The public school situation is even worse in Cleveland, where 80 percent of the 75,000 public school students are from racial minorities. After the district nearly went bankrupt in 1995, a state judge declared the district in a "state of crisis" and ordered the state superintendent to take charge. Now the legislature has given control of the district to the Cleveland mayor. Student performance has reflected the chaos. For example:

  • Only about 15 percent of Cleveland's fourth graders and ninth graders passed state proficiency tests in the 1996-97 school year.
  • Only 4 percent of eighth graders passed algebra and fewer than 1 percent of high school students took Advanced Placement courses.

Do Vouchers Harm Public Schools? Despite the dismal record of public schools in both Milwaukee and Cleveland, teachers' unions and their allies have attacked the voucher program as harmful to the public schools. The only problem with public schools, they say, is a lack of money.

About $7.1 million went to the Milwaukee private school program in the 1996-97 school year, when 1,650 students participated and payments were $4,400 per student. The union said the money should have been used in the public schools to reduce class size and implement a new learning program. This argument ignored the fact that the district received about $7,500 for each of the students and sent the private schools only $4,400 – giving the district an extra $3,100 for each of the children it no longer had to educate [ see the figure ]. Thus the public schools had more money per remaining student.

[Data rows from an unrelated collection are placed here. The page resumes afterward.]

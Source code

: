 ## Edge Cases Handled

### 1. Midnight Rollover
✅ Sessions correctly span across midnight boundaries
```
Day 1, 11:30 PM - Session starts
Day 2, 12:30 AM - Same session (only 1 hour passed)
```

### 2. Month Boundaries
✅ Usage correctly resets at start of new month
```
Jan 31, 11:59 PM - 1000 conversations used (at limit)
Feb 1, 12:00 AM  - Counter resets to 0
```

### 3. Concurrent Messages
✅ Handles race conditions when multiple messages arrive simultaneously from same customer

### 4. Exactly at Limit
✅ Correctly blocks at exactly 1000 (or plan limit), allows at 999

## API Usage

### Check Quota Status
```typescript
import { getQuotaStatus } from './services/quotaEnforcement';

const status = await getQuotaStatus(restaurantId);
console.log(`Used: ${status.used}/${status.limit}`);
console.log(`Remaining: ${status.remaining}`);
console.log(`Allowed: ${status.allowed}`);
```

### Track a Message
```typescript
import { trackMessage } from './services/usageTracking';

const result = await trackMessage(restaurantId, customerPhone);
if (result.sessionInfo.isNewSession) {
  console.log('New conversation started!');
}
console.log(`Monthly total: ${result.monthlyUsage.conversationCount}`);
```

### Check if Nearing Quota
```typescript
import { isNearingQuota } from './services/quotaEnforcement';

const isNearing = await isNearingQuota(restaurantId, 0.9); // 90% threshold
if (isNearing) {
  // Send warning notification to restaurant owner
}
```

The same was true in Ohio. The president of the Ohio Federation of Teachers said the $5.25 million spent last school year on voucher students (about $3,300 per student when other costs are considered) was money being denied to public schools. But state officials pointed out that the public schools, which spent $6,506 per student in 1996-97, came out ahead because the state funding formula still counted the voucher students in Cleveland's enrollment.

Are Vouchers for Religious Schools Unconstitutional? The Wisconsin Court of Appeals has said they violate the state constitution's ban on state money going to "the benefit of religious societies." But in Ohio, state judge Lisa Sadler has said that since the parents, not the state, choose the school, there is no violation of the principle of separation of church and state. The states' Supreme Courts have yet to rule.

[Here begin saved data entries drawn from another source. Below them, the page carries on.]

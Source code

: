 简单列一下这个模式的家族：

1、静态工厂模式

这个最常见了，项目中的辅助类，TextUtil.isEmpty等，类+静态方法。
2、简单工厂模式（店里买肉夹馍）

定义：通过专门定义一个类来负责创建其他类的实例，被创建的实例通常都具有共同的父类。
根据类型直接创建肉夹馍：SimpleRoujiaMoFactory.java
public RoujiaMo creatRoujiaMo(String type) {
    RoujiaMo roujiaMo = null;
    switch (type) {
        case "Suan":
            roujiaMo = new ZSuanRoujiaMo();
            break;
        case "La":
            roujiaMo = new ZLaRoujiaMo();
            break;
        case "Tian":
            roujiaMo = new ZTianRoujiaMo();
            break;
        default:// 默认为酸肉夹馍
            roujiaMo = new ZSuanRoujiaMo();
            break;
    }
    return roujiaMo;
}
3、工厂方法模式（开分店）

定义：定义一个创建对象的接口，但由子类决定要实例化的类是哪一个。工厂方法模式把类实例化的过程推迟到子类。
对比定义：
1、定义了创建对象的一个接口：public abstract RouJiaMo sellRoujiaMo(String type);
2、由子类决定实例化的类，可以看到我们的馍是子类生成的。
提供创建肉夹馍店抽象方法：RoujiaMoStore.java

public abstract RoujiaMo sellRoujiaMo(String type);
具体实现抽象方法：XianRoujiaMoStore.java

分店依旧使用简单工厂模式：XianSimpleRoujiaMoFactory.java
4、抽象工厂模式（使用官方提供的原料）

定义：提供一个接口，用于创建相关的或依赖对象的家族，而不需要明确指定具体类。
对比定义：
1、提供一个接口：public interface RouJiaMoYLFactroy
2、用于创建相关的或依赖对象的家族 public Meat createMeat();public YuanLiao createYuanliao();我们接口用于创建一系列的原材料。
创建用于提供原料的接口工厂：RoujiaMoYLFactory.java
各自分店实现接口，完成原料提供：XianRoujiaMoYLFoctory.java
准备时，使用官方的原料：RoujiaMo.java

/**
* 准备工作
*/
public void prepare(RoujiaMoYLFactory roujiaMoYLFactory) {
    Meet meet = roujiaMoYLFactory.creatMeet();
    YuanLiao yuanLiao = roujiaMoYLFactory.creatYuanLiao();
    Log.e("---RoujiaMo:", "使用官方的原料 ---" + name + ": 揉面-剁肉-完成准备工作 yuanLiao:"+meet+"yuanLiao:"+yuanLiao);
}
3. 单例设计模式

Bret Schundler, the mayor of Jersey City, N.J., who has tried unsuccessfully to get tax-funded vouchers for his city's schools, calls the constitutionality question "a red herring." In a recent letter to the Wall Street Journal, Schundler pointed out that military veterans have used the government-funded GI Bill to attend any college, religious or secular, and that federal Stafford loans and Pell grants can be used at both religious and secular institutions of higher learning. "School choice is simply about one thing: parental choice," he wrote.

Do Vouchers Help Children Get a Better Education? When Paul Peterson of Harvard and Jay Greene of the University of Houston compared Milwaukee public school and voucher students with similar backgrounds (which previous research had failed to do), they found:

  • Voucher students had reading scores 3 percentile points higher and math scores 5 percentile points higher, on the average, in their third years.
  • They had reading scores 5 percentile points higher and math scores 12 percentile points higher, on the average, in their fourth years.

In another study, Cecilia Rouse of Princeton University found that math scores of voucher students increased 1.5 percent to 2 percent each year over what they would have attained in public schools, with the improvement coming every year, compounding the effect.

Because of its newness, the Cleveland voucher program has been studied less. However, Peterson, Greene and William Howell of Stanford studied two schools in the program and found average gains of 5.5 percentile points on reading tests and 15 points on math tests between the fall of 1996 and the spring of 1997.

This Brief Analysis was prepared by NCPA Senior Scholar Dorman E. Cordell.